Did I ever tell you that I watched Slumdog Millionaire with 2 Norwegian guys in a 40 seat theater at the back of a hostel in Barcelona at 1 in the morning? I think I have, but who cares. Nobody's forcing you to read this.
It was the most insignificant thing; I was tired and Pau and Angie wanted to use the computers at Kiah and Susan's hostel before we headed back. We had to take the subway to get to our place on the outskirts of the city and nobody would have contact with family for a few days. Literally the only reason we'd stopped there was because Paulina and Angelina were homesick; I was perfectly happy wandering around Spain aimlessly. In my mind, what was a few extra days, or even weeks? It's strange how you almost forget that home exists.

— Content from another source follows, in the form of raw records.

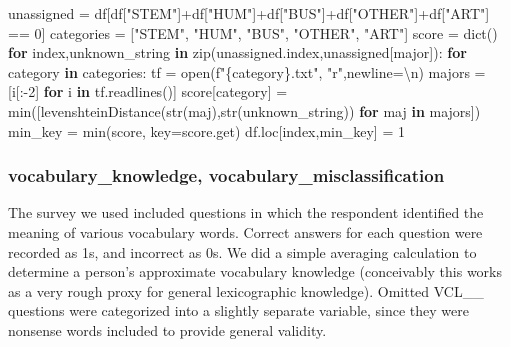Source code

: \documentclass[11pt]{article}
\newenvironment{Shaded}{}{}
\newcommand{\KeywordTok}[1]{\textcolor[rgb]{0.00,0.44,0.13}{\textbf{{#1}}}}
\newcommand{\DecValTok}[1]{\textcolor[rgb]{0.25,0.63,0.44}{{#1}}}
\newcommand{\CharTok}[1]{\textcolor[rgb]{0.25,0.44,0.63}{{#1}}}
\newcommand{\StringTok}[1]{\textcolor[rgb]{0.25,0.44,0.63}{{#1}}}
\newcommand{\NormalTok}[1]{{#1}}
\newcommand{\SpecialCharTok}[1]{\textcolor[rgb]{0.25,0.44,0.63}{{#1}}}
\newcommand{\SpecialStringTok}[1]{\textcolor[rgb]{0.73,0.40,0.53}{{#1}}}
\newcommand{\ControlFlowTok}[1]{\textcolor[rgb]{0.00,0.44,0.13}{\textbf{{#1}}}}
\newcommand{\OperatorTok}[1]{\textcolor[rgb]{0.40,0.40,0.40}{{#1}}}
\newcommand{\BuiltInTok}[1]{{#1}}
\begin{document}
\begin{Shaded}
\begin{Highlighting}[]
\NormalTok{unassigned }\OperatorTok{=}\NormalTok{ df[df[}\StringTok{"STEM"}\NormalTok{]}\OperatorTok{+}\NormalTok{df[}\StringTok{"HUM"}\NormalTok{]}\OperatorTok{+}\NormalTok{df[}\StringTok{"BUS"}\NormalTok{]}\OperatorTok{+}\NormalTok{df[}\StringTok{"OTHER"}\NormalTok{]}\OperatorTok{+}\NormalTok{df[}\StringTok{"ART"}\NormalTok{] }\OperatorTok{==} \DecValTok{0}\NormalTok{]}
\NormalTok{categories }\OperatorTok{=}\NormalTok{ [}\StringTok{"STEM"}\NormalTok{, }\StringTok{"HUM"}\NormalTok{, }\StringTok{"BUS"}\NormalTok{, }\StringTok{"OTHER"}\NormalTok{, }\StringTok{"ART"}\NormalTok{]}
\NormalTok{score }\OperatorTok{=} \BuiltInTok{dict}\NormalTok{()}
\ControlFlowTok{for}\NormalTok{ index,unknown\_string }\KeywordTok{in} \BuiltInTok{zip}\NormalTok{(unassigned.index,unassigned[}\StringTok{\textquotesingle{}major\textquotesingle{}}\NormalTok{]):}
    \ControlFlowTok{for}\NormalTok{ category }\KeywordTok{in}\NormalTok{ categories:}
\NormalTok{        tf }\OperatorTok{=} \BuiltInTok{open}\NormalTok{(}\SpecialStringTok{f"}\SpecialCharTok{\{}\NormalTok{category}\SpecialCharTok{\}}\SpecialStringTok{.txt"}\NormalTok{, }\StringTok{"r"}\NormalTok{,newline}\OperatorTok{=}\StringTok{\textquotesingle{}}\CharTok{\textbackslash{}n}\StringTok{\textquotesingle{}}\NormalTok{)}
\NormalTok{        majors }\OperatorTok{=}\NormalTok{ [i[:}\OperatorTok{{-}}\DecValTok{2}\NormalTok{] }\ControlFlowTok{for}\NormalTok{ i }\KeywordTok{in}\NormalTok{ tf.readlines()]}
\NormalTok{        score[category] }\OperatorTok{=} \BuiltInTok{min}\NormalTok{([levenshteinDistance(}\BuiltInTok{str}\NormalTok{(maj),}\BuiltInTok{str}\NormalTok{(unknown\_string)) }\ControlFlowTok{for}\NormalTok{ maj }\KeywordTok{in}\NormalTok{ majors])}
\NormalTok{    min\_key }\OperatorTok{=} \BuiltInTok{min}\NormalTok{(score, key}\OperatorTok{=}\NormalTok{score.get)}
\NormalTok{    df.loc[index,min\_key] }\OperatorTok{=} \DecValTok{1}
\end{Highlighting}
\end{Shaded}

\hypertarget{vocabulary_knowledge-vocabulary_misclassification}{%
\subsubsection*{vocabulary\_knowledge,
vocabulary\_misclassification}\label{vocabulary_knowledge-vocabulary_misclassification}}

The survey we used included questions in which the respondent identified
the meaning of various vocabulary words. Correct answers for each
question were recorded as 1s, and incorrect as 0s. We did a simple
averaging calculation to determine a person's approximate vocabulary
knowledge (conceivably this works as a very rough proxy for general
lexicographic knowledge). Omitted VCL\_\_ questions were categorized
into a slightly separate variable, since they were nonsense words
included to provide general validity.
\end{document}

Well, I'd gone into the "computer room", checked my email, and chatted with my sister for about 10 minutes. Funny how quickly we ran out of things to say - this was literally every conversation that we had while I was gone:
"not much. It's hot."
"it's hot here too, even at night. how's work?"
"it's good. Julie [her boss] and I went out to lunch today and then to the container store."
"that sounds fun. did you buy anything?"
"no, I'm fucking poor."
"oh, that sucks."
"yeah. so where are you?"
"[Insert the place that I am]. It's beautiful. [Insert name of random roommate] is being crazy, though."
"that sucks. what did she do?"
"[Insert crazy thing that she did]."
"you want me to tell her to stop being so fucking crazy?"
"no, I'll figure something out. I'm gonna go, I'm pretty tired."
"say hi to mom and dad for me."
"love you, too."
- or maybe it's just that we didn't need to say a lot. We could talk about experiences later; you don't want to reminisce too early - it ruins the fun of actually doing something.
So I told them I was done (some crazy brit wanted to use the comp anyways) and that I'd be next door; it sounded like Transformers was playing or something, maybe I could take a nap in there - at least it was dark.
But when I walked in, it was something completely different. I was instantly engrossed. The darkness didn't have the effect I'd imagined - instead of dulling my senses I was wide awake. Sounds were louder, smells stronger, colors brighter. I sat, and I watched, and I thought about the time I'd spent away and the things that I'd dome. I thought about my friends and my plans and my finances. And then I finally thought about me, about how I felt at that moment, at that exact moment.
I had a feeling of complete transcendence; here I was, a Mexican-American, sitting in a hostel in Spain with Norwegians watching a film that took place in India where they spoke Hindi and English.
Have you ever wanted to take a moment and put it in a bottle and seal it air-tight, so that when you got it out again it was just as fresh as when you put it in? It's more that a photo or a mental image; it's feeling the same way, exactly, as you did when you were in the moment. I finally did it, and hearing this music is all that I need to bring it up again.
Someone remind me to look up this night in my diary; maybe I'll post my entry.